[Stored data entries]
>>>>>

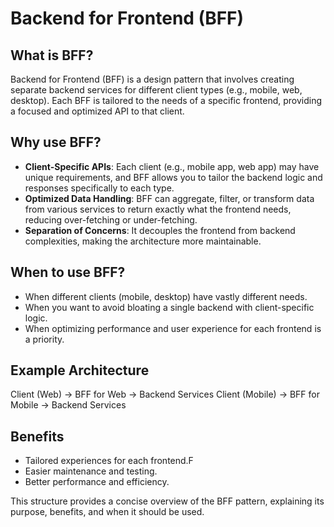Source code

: # Backend for Frontend (BFF)

## What is BFF?
Backend for Frontend (BFF) is a design pattern that involves creating separate backend services for different client types (e.g., mobile, web, desktop). Each BFF is tailored to the needs of a specific frontend, providing a focused and optimized API to that client.

## Why use BFF?
- **Client-Specific APIs**: Each client (e.g., mobile app, web app) may have unique requirements, and BFF allows you to tailor the backend logic and responses specifically to each type.
- **Optimized Data Handling**: BFF can aggregate, filter, or transform data from various services to return exactly what the frontend needs, reducing over-fetching or under-fetching.
- **Separation of Concerns**: It decouples the frontend from backend complexities, making the architecture more maintainable.

## When to use BFF?
- When different clients (mobile, desktop) have vastly different needs.
- When you want to avoid bloating a single backend with client-specific logic.
- When optimizing performance and user experience for each frontend is a priority.

## Example Architecture

Client (Web) → BFF for Web → Backend Services Client (Mobile) → BFF for Mobile → Backend Services

## Benefits
- Tailored experiences for each frontend.F 
- Easier maintenance and testing.
- Better performance and efficiency.

This structure provides a concise overview of the BFF pattern, explaining its purpose, benefits, and when it should be used.








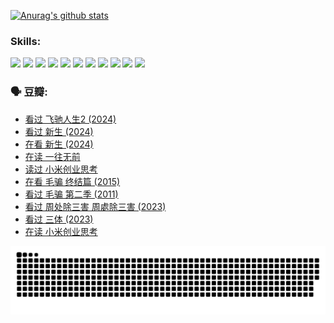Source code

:
[![Anurag's github stats](https://github-readme-stats.vercel.app/api?username=w940853815)](https://github.com/anuraghazra/github-readme-stats)

### Skills:

<code><img height="32" src="https://cdn.jsdelivr.net/npm/simple-icons@v5/icons/python.svg"></code>
<code><img height="32" src="https://cdn.jsdelivr.net/npm/simple-icons@v5/icons/javascript.svg"></code>
<code><img height="32" src="https://cdn.jsdelivr.net/npm/simple-icons@v5/icons/django.svg"></code>
<code><img height="32" src="https://cdn.jsdelivr.net/npm/simple-icons@v5/icons/flask.svg"></code>
<code><img height="32" src="https://cdn.jsdelivr.net/npm/simple-icons@v5/icons/vuetify.svg"></code>
<code><img height="32" src="https://cdn.jsdelivr.net/npm/simple-icons@v5/icons/git.svg"></code>
<code><img height="32" src="https://cdn.jsdelivr.net/npm/simple-icons@v5/icons/docker.svg"></code>
<code><img height="32" src="https://cdn.jsdelivr.net/npm/simple-icons@v5/icons/postgresql.svg"></code>
<code><img height="32" src="https://cdn.jsdelivr.net/npm/simple-icons@v5/icons/elasticsearch.svg"></code>
<code><img height="32" src="https://cdn.jsdelivr.net/npm/simple-icons@v5/icons/macos.svg"></code>
<code><img height="32" src="https://cdn.jsdelivr.net/npm/simple-icons@v5/icons/linux.svg"></code>

### 🗣 豆瓣:

<!-- DOUBAN-ACTIVITIES:START -->
- [看过 飞驰人生2‎ (2024)](https://www.douban.com/people/136069238/status/4616048805/?_i=16531557)
- [看过 新生‎ (2024)](https://www.douban.com/people/136069238/status/4612373431/?_i=16531557)
- [在看 新生‎ (2024)](https://www.douban.com/people/136069238/status/4607441062/?_i=16531557)
- [在读 一往无前](https://www.douban.com/people/136069238/status/4590507310/?_i=16531557)
- [读过 小米创业思考](https://www.douban.com/people/136069238/status/4590506983/?_i=16531557)
- [在看 毛骗 终结篇‎ (2015)](https://www.douban.com/people/136069238/status/4581971924/?_i=16531557)
- [看过 毛骗 第二季‎ (2011)](https://www.douban.com/people/136069238/status/4581971810/?_i=16531557)
- [看过 周处除三害 周處除三害‎ (2023)](https://www.douban.com/people/136069238/status/4575646701/?_i=16531557)
- [看过 三体‎ (2023)](https://www.douban.com/people/136069238/status/4574263039/?_i=16531557)
- [在读 小米创业思考](https://www.douban.com/people/136069238/status/4572047905/?_i=16531557)
<!-- DOUBAN-ACTIVITIES:END -->


![Snake animation](https://raw.githubusercontent.com/w940853815/w940853815/output/github-contribution-grid-snake.svg)

<!--
**w940853815/w940853815** is a ✨ _special_ ✨ repository because its `README.md` (this file) appears on your GitHub profile.

Here are some ideas to get you started:

- 🔭 I’m currently working on ...
- 🌱 I’m currently learning ...
- 👯 I’m looking to collaborate on ...
- 🤔 I’m looking for help with ...
- 💬 Ask me about ...
- 📫 How to reach me: ...
- 😄 Pronouns: ...
- ⚡ Fun fact: ...
-->

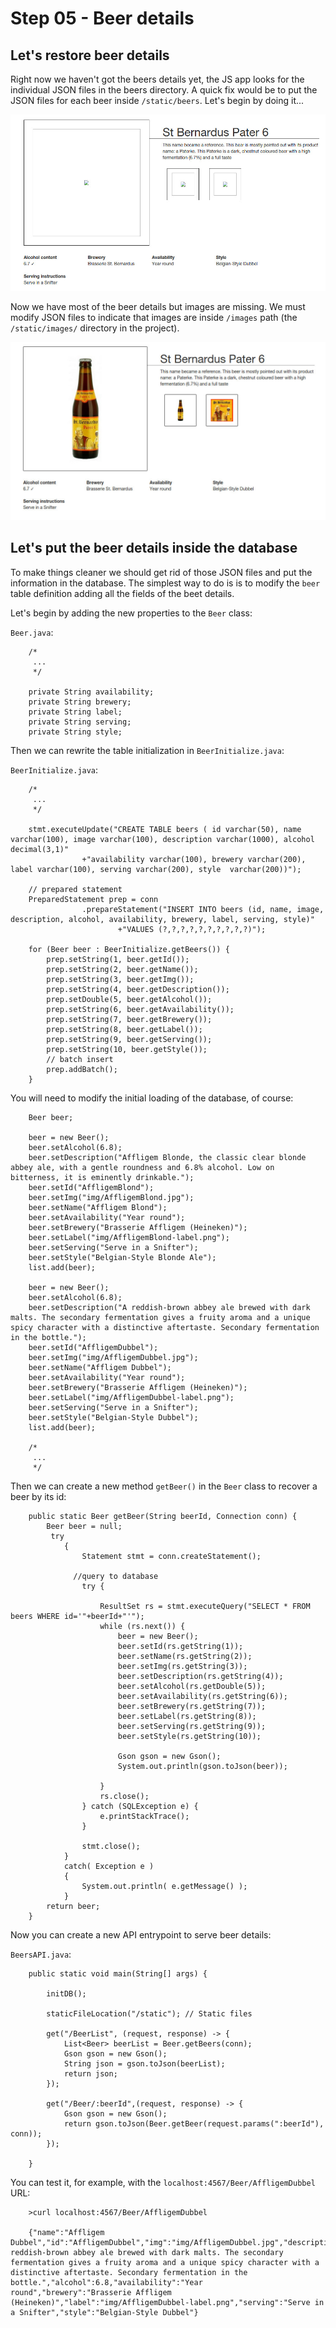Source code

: # Step 05 - Beer details

## Let's restore beer details 

Right now we haven't got the beers details yet, the JS app looks for the individual JSON files in the beers directory. A quick fix would be to put the JSON files for each beer inside `/static/beers`. Let's begin by doing it...

![Beer details without images](../assets/step-06-01.jpg)

Now we have most of the beer details but images are missing. We must modify JSON files to indicate that images are inside `/images` path (the `/static/images/` directory in the project).

![Beer details with images](../assets/step-06-02.jpg)


## Let's put the beer details inside the database

To make things cleaner we should get rid of those JSON files and put the information in the database. The simplest way to do is is to modify the `beer` table definition adding all the fields of the beet details.

Let's begin by adding the new properties to the `Beer` class:

`Beer.java`:

		/*
		 ...
		 */

		private String availability;
		private String brewery;
		private String label;
		private String serving;
		private String style;
		


Then we can rewrite the table initialization in `BeerInitialize.java`:

`BeerInitialize.java`:

		/*
		 ...
		 */
		 
		stmt.executeUpdate("CREATE TABLE beers ( id varchar(50), name varchar(100), image varchar(100), description varchar(1000), alcohol decimal(3,1)"
					+"availability varchar(100), brewery varchar(200), label varchar(100), serving varchar(200), style  varchar(200))");
		
		// prepared statement
		PreparedStatement prep = conn
					.prepareStatement("INSERT INTO beers (id, name, image, description, alcohol, availability, brewery, label, serving, style)"
							+"VALUES (?,?,?,?,?,?,?,?,?,?)");

		for (Beer beer : BeerInitialize.getBeers()) {
			prep.setString(1, beer.getId());
			prep.setString(2, beer.getName());
			prep.setString(3, beer.getImg());
			prep.setString(4, beer.getDescription());
			prep.setDouble(5, beer.getAlcohol());
			prep.setString(6, beer.getAvailability());
			prep.setString(7, beer.getBrewery());
			prep.setString(8, beer.getLabel());
			prep.setString(9, beer.getServing());
			prep.setString(10, beer.getStyle());
			// batch insert
			prep.addBatch();
		}
		
You will need to modify the initial loading of the database, of course:

		Beer beer;

		beer = new Beer();
		beer.setAlcohol(6.8);
		beer.setDescription("Affligem Blonde, the classic clear blonde abbey ale, with a gentle roundness and 6.8% alcohol. Low on bitterness, it is eminently drinkable.");
		beer.setId("AffligemBlond");
		beer.setImg("img/AffligemBlond.jpg");
		beer.setName("Affligem Blond");
		beer.setAvailability("Year round");
		beer.setBrewery("Brasserie Affligem (Heineken)");
		beer.setLabel("img/AffligemBlond-label.png");
		beer.setServing("Serve in a Snifter");
		beer.setStyle("Belgian-Style Blonde Ale");
		list.add(beer);

		beer = new Beer();
		beer.setAlcohol(6.8);
		beer.setDescription("A reddish-brown abbey ale brewed with dark malts. The secondary fermentation gives a fruity aroma and a unique spicy character with a distinctive aftertaste. Secondary fermentation in the bottle.");
		beer.setId("AffligemDubbel");
		beer.setImg("img/AffligemDubbel.jpg");
		beer.setName("Affligem Dubbel");
		beer.setAvailability("Year round");
		beer.setBrewery("Brasserie Affligem (Heineken)");
		beer.setLabel("img/AffligemDubbel-label.png");
		beer.setServing("Serve in a Snifter");
		beer.setStyle("Belgian-Style Dubbel");
		list.add(beer);
	
		/*
		 ...
		 */
 	
 	
Then we can create a new method `getBeer()` in the `Beer` class to recover a beer by its id:

		public static Beer getBeer(String beerId, Connection conn) {
			Beer beer = null;
			 try
		        {
		            Statement stmt = conn.createStatement();
		            
		          //query to database
					try {
	
						ResultSet rs = stmt.executeQuery("SELECT * FROM beers WHERE id='"+beerId+"'");
						while (rs.next()) {
		 					beer = new Beer();
							beer.setId(rs.getString(1));
							beer.setName(rs.getString(2));
							beer.setImg(rs.getString(3));
							beer.setDescription(rs.getString(4));
							beer.setAlcohol(rs.getDouble(5));
							beer.setAvailability(rs.getString(6));
							beer.setBrewery(rs.getString(7));
							beer.setLabel(rs.getString(8));
							beer.setServing(rs.getString(9));
							beer.setStyle(rs.getString(10));
	
				        	Gson gson = new Gson();
				        	System.out.println(gson.toJson(beer));  
				        					
						}
						rs.close();
					} catch (SQLException e) {
						e.printStackTrace();
					}
	
		            stmt.close();
		        }
		        catch( Exception e )
		        {
		            System.out.println( e.getMessage() );
		        }  
			return beer;
		} 	
		
Now you can create a new API entrypoint to serve beer details:

`BeersAPI.java`:

		public static void main(String[] args) {
	
			initDB();
	
			staticFileLocation("/static"); // Static files
	
			get("/BeerList", (request, response) -> {
				List<Beer> beerList = Beer.getBeers(conn);
				Gson gson = new Gson();
				String json = gson.toJson(beerList);
				return json;
			});
			
			get("/Beer/:beerId",(request, response) -> {
				Gson gson = new Gson();
				return gson.toJson(Beer.getBeer(request.params(":beerId"), conn));
			});
	
		}		
		
You can test it, for example, with the `localhost:4567/Beer/AffligemDubbel` URL:

 
 		>curl localhost:4567/Beer/AffligemDubbel
 		
		{"name":"Affligem Dubbel","id":"AffligemDubbel","img":"img/AffligemDubbel.jpg","description":"A reddish-brown abbey ale brewed with dark malts. The secondary fermentation gives a fruity aroma and a unique spicy character with a distinctive aftertaste. Secondary fermentation in the bottle.","alcohol":6.8,"availability":"Year round","brewery":"Brasserie Affligem (Heineken)","label":"img/AffligemDubbel-label.png","serving":"Serve in a Snifter","style":"Belgian-Style Dubbel"}
		
				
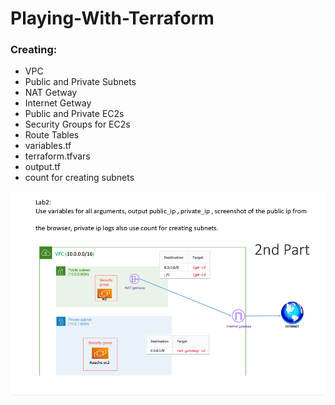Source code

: # Playing-With-Terraform

### Creating:

- VPC
- Public and Private Subnets
- NAT Getway
- Internet Getway
- Public and Private EC2s
- Security Groups for EC2s
- Route Tables
- variables.tf
- terraform.tfvars
- output.tf
- count for creating subnets

![iac](Images/Lab_Requirments.png)
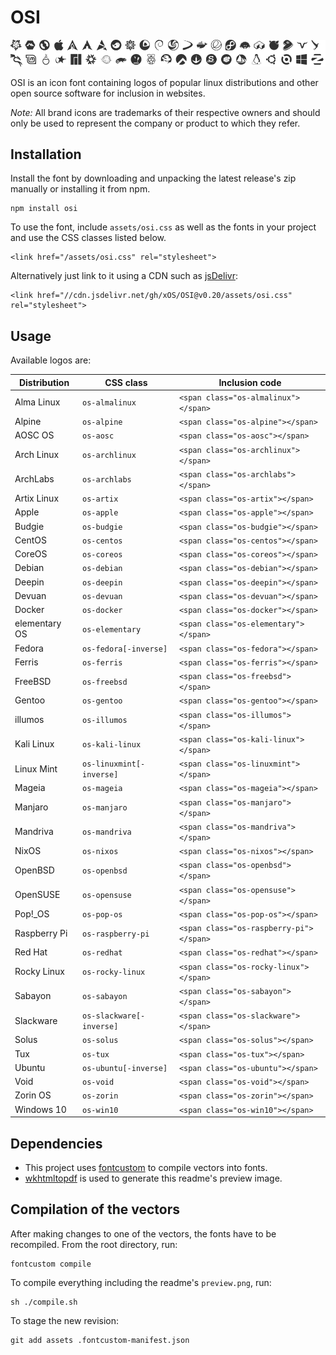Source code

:# OSI #

![Available logos](assets/preview.png)

OSI is an icon font containing logos of popular linux distributions and other open source software for inclusion in websites.

*Note:* All brand icons are trademarks of their respective owners and should only be used to represent the company or product to which they refer.

## Installation ##

Install the font by downloading and unpacking the latest release's zip manually or installing it from npm.

	npm install osi

To use the font, include `assets/osi.css` as well as the
fonts in your project and use the CSS classes listed below.

	<link href="/assets/osi.css" rel="stylesheet">

Alternatively just link to it using a CDN such as [jsDelivr](//jsdelivr.com):

	<link href="//cdn.jsdelivr.net/gh/xOS/OSI@v0.20/assets/osi.css" rel="stylesheet">

## Usage ##


Available logos are:

| Distribution  | CSS class                  | Inclusion code                          |
| ------------- | -------------------------- | --------------------------------------- |
| Alma Linux    | `os-almalinux`             | `<span class="os-almalinux"></span>`    |
| Alpine        | `os-alpine`                | `<span class="os-alpine"></span>`       |
| AOSC OS       | `os-aosc`                  | `<span class="os-aosc"></span>`         |
| Arch Linux    | `os-archlinux`             | `<span class="os-archlinux"></span>`    |
| ArchLabs      | `os-archlabs`              | `<span class="os-archlabs"></span>`     |
| Artix Linux   | `os-artix`                 | `<span class="os-artix"></span>`        |
| Apple         | `os-apple`                 | `<span class="os-apple"></span>`        |
| Budgie        | `os-budgie`                | `<span class="os-budgie"></span>`       |
| CentOS        | `os-centos`                | `<span class="os-centos"></span>`       |
| CoreOS        | `os-coreos`                | `<span class="os-coreos"></span>`       |
| Debian        | `os-debian`                | `<span class="os-debian"></span>`       |
| Deepin        | `os-deepin`                | `<span class="os-deepin"></span>`       |
| Devuan        | `os-devuan`                | `<span class="os-devuan"></span>`       |
| Docker        | `os-docker`                | `<span class="os-docker"></span>`       |
| elementary OS | `os-elementary`            | `<span class="os-elementary"></span>`   |
| Fedora        | `os-fedora[-inverse]`      | `<span class="os-fedora"></span>`       |
| Ferris        | `os-ferris`                | `<span class="os-ferris"></span>`       |
| FreeBSD       | `os-freebsd`               | `<span class="os-freebsd"></span>`      |
| Gentoo        | `os-gentoo`                | `<span class="os-gentoo"></span>`       |
| illumos       | `os-illumos`               | `<span class="os-illumos"></span>`      |
| Kali Linux    | `os-kali-linux`            | `<span class="os-kali-linux"></span>`   |
| Linux Mint    | `os-linuxmint[-inverse]`   | `<span class="os-linuxmint"></span>`    |
| Mageia        | `os-mageia`                | `<span class="os-mageia"></span>`       |
| Manjaro       | `os-manjaro`               | `<span class="os-manjaro"></span>`      |
| Mandriva      | `os-mandriva`              | `<span class="os-mandriva"></span>`     |
| NixOS         | `os-nixos`                 | `<span class="os-nixos"></span>`        |
| OpenBSD       | `os-openbsd`               | `<span class="os-openbsd"></span>`      |
| OpenSUSE      | `os-opensuse`              | `<span class="os-opensuse"></span>`     |
| Pop!_OS       | `os-pop-os`                | `<span class="os-pop-os"></span>`       |
| Raspberry Pi  | `os-raspberry-pi`          | `<span class="os-raspberry-pi"></span>` |
| Red Hat       | `os-redhat`                | `<span class="os-redhat"></span>`       |
| Rocky Linux   | `os-rocky-linux`           | `<span class="os-rocky-linux"></span>`  |
| Sabayon       | `os-sabayon`               | `<span class="os-sabayon"></span>`      |
| Slackware     | `os-slackware[-inverse]`   | `<span class="os-slackware"></span>`    |
| Solus         | `os-solus`                 | `<span class="os-solus"></span>`        |
| Tux           | `os-tux`                   | `<span class="os-tux"></span>`          |
| Ubuntu        | `os-ubuntu[-inverse]`      | `<span class="os-ubuntu"></span>`       |
| Void          | `os-void`                  | `<span class="os-void"></span>`         |
| Zorin OS      | `os-zorin`                 | `<span class="os-zorin"></span>`        |
| Windows 10      | `os-win10`                 | `<span class="os-win10"></span>`        |

## Dependencies ##
* This project uses [fontcustom](https://github.com/FontCustom/fontcustom) to compile vectors into fonts.
* [wkhtmltopdf](http://wkhtmltopdf.org/) is used to generate this readme's preview image.

## Compilation of the vectors ##

After making changes to one of the vectors, the fonts have to be recompiled.
From the root directory, run:

	fontcustom compile

To compile everything including the readme's `preview.png`, run:

	sh ./compile.sh

To stage the new revision:

	git add assets .fontcustom-manifest.json
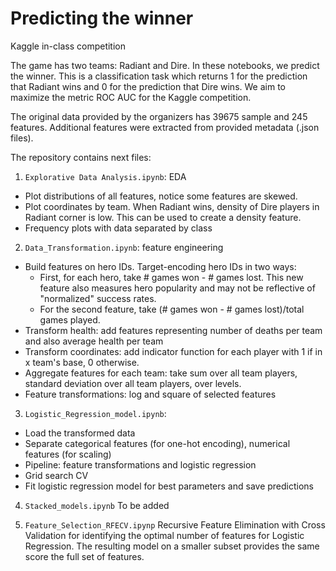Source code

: # Predicting the winner
Kaggle in-class competition

The game has two teams: Radiant and Dire. In these notebooks, we predict the winner. This is a classification task which returns 1 for the prediction that Radiant wins and 0 for the prediction that Dire wins. We aim to maximize the metric ROC AUC for the Kaggle competition.

The original data provided by the organizers has 39675 sample and 245 features. Additional features were extracted from provided metadata (.json files).

The repository contains next files:

1. `Explorative Data Analysis.ipynb`: EDA
  * Plot distributions of all features, notice some features are skewed.
  * Plot coordinates by team. When Radiant wins, density of Dire players in Radiant corner is low. This can be used to create a density feature.
  * Frequency plots with data separated by class

2. `Data_Transformation.ipynb`: feature engineering
  * Build features on hero IDs. Target-encoding hero IDs in two ways:
    +  First, for each hero, take # games won - # games lost. This new feature also measures hero popularity and may not be reflective of "normalized" success rates.
    + For the second feature, take (# games won - # games lost)/total games played.
   * Transform health: add features representing number of deaths per team and also average health per team
   * Transform coordinates: add indicator function for each player with 1 if in x team's base, 0 otherwise.
   * Aggregate features for each team: take sum over all team players, standard deviation over all team players, over levels.
   * Feature transformations: log and square of selected features

3. `Logistic_Regression_model.ipynb`:
 * Load the transformed data
 * Separate categorical features (for one-hot encoding), numerical features (for scaling)
 * Pipeline: feature transformations and logistic regression
 * Grid search CV
 * Fit logistic regression model for best parameters and save predictions


4. `Stacked_models.ipynb`
    To be added

5. `Feature_Selection_RFECV.ipynp`
    Recursive Feature Elimination with Cross Validation for identifying the optimal number of features for Logistic Regression. The resulting model on a smaller subset provides the same score the full set of features.
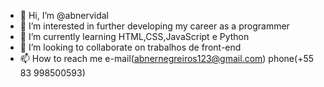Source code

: - 👋 Hi, I’m @abnervidal
- 👀 I’m interested in further developing my career as a programmer
- 🌱 I’m currently learning HTML,CSS,JavaScript e Python
- 💞️ I’m looking to collaborate on trabalhos de front-end
- 📫 How to reach me e-mail(abnernegreiros123@gmail.com) phone(+55 83 998500593)

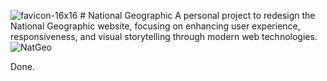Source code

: ![favicon-16x16](https://github.com/user-attachments/assets/0a7dabc6-d799-4052-8639-95f60eed0202) # National Geographic
A personal project to redesign the National Geographic website, focusing on enhancing user experience, responsiveness, and visual storytelling through modern web technologies.
![NatGeo](https://github.com/user-attachments/assets/ea2b46aa-9917-40e8-b3ee-cf7f0e07e988)

Done.
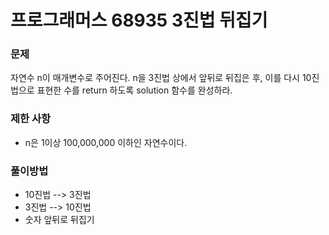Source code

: # 프로그래머스 68935 3진법 뒤집기 

### 문제 
자연수 n이 매개변수로 주어진다. 
n을 3진법 상에서 앞뒤로 뒤집은 후, 
이를 다시 10진법으로 표현한 수를 return 하도록 solution 함수를 완성하라. 

### 제한 사항 
* n은 1이상 100,000,000 이하인 자연수이다. 


### 풀이방법
* 10진법 --> 3진법
* 3진법 --> 10진법
* 숫자 앞뒤로 뒤집기 

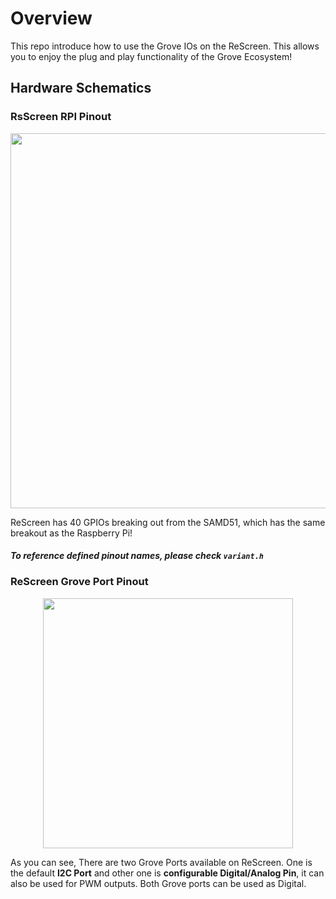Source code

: # Overview

This repo introduce how to use the Grove IOs on the ReScreen. This allows you to enjoy the plug and play functionality of the Grove Ecosystem!

## Hardware Schematics

### RsScreen RPI Pinout

<div align=center><img width = 600 src="https://files.seeedstudio.com/wiki/Wio-Terminal/img/Xnip2020-03-03_12-28-09.jpg"/></div>

ReScreen has 40 GPIOs breaking out from the SAMD51, which has the same breakout as the Raspberry Pi!

#### *To reference defined pinout names, please check `variant.h`*

### ReScreen Grove Port Pinout

<div align=center><img width=400 src="https://files.seeedstudio.com/wiki/Wio-Terminal/img/Xnip2020-03-03_12-28-29.jpg"/></div>

As you can see, There are two Grove Ports available on ReScreen. One is the default **I2C Port** and other one is **configurable Digital/Analog Pin**, it can also be used for PWM outputs. Both Grove ports can be used as Digital.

<<<<<

(To do): Word for word, restate the lines above from the first through the one that contains "- When different", and exclude all pictures.

(Reply):
Source code

: # Backend for Frontend (BFF)

## What is BFF?
Backend for Frontend (BFF) is a design pattern that involves creating separate backend services for different client types (e.g., mobile, web, desktop). Each BFF is tailored to the needs of a specific frontend, providing a focused and optimized API to that client.

## Why use BFF?
- **Client-Specific APIs**: Each client (e.g., mobile app, web app) may have unique requirements, and BFF allows you to tailor the backend logic and responses specifically to each type.
- **Optimized Data Handling**: BFF can aggregate, filter, or transform data from various services to return exactly what the frontend needs, reducing over-fetching or under-fetching.
- **Separation of Concerns**: It decouples the frontend from backend complexities, making the architecture more maintainable.

## When to use BFF?
- When different clients (mobile, desktop) have vastly different needs.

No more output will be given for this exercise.